**EXCERPTED DATA**.

↓↓↓

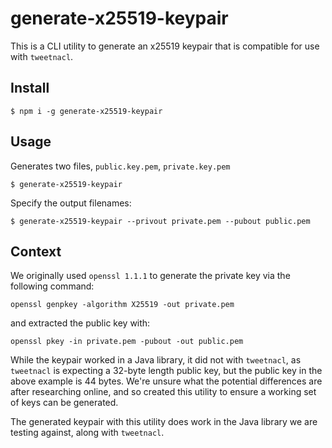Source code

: # generate-x25519-keypair

This is a CLI utility to generate an x25519 keypair that is compatible for use with `tweetnacl`.

## Install

`$ npm i -g generate-x25519-keypair`

## Usage

Generates two files, `public.key.pem`, `private.key.pem`

`$ generate-x25519-keypair`

Specify the output filenames:

`$ generate-x25519-keypair --privout private.pem --pubout public.pem`

## Context

We originally used `openssl 1.1.1` to generate the private key via the following command:

`openssl genpkey -algorithm X25519 -out private.pem`

and extracted the public key with:

`openssl pkey -in private.pem -pubout -out public.pem`

While the keypair worked in a Java library, it did not with `tweetnacl`, as `tweetnacl` is expecting a 32-byte length public key,
but the public key in the above example is 44 bytes. We're unsure what the potential differences are after researching online,
and so created this utility to ensure a working set of keys can be generated.

The generated keypair with this utility does work in the Java library we are testing against, along with `tweetnacl`.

↑↑↑

**REQUIRED ACTION**. After removing the pictures, restate the whole listing above word for word.

**REPLY TO THE TASK**.
Source code

: # generate-x25519-keypair

This is a CLI utility to generate an x25519 keypair that is compatible for use with `tweetnacl`.

## Install

`$ npm i -g generate-x25519-keypair`

## Usage

Generates two files, `public.key.pem`, `private.key.pem`

`$ generate-x25519-keypair`

Specify the output filenames:

`$ generate-x25519-keypair --privout private.pem --pubout public.pem`

## Context

We originally used `openssl 1.1.1` to generate the private key via the following command:

`openssl genpkey -algorithm X25519 -out private.pem`

and extracted the public key with:

`openssl pkey -in private.pem -pubout -out public.pem`

While the keypair worked in a Java library, it did not with `tweetnacl`, as `tweetnacl` is expecting a 32-byte length public key,
but the public key in the above example is 44 bytes. We're unsure what the potential differences are after researching online,
and so created this utility to ensure a working set of keys can be generated.

The generated keypair with this utility does work in the Java library we are testing against, along with `tweetnacl`.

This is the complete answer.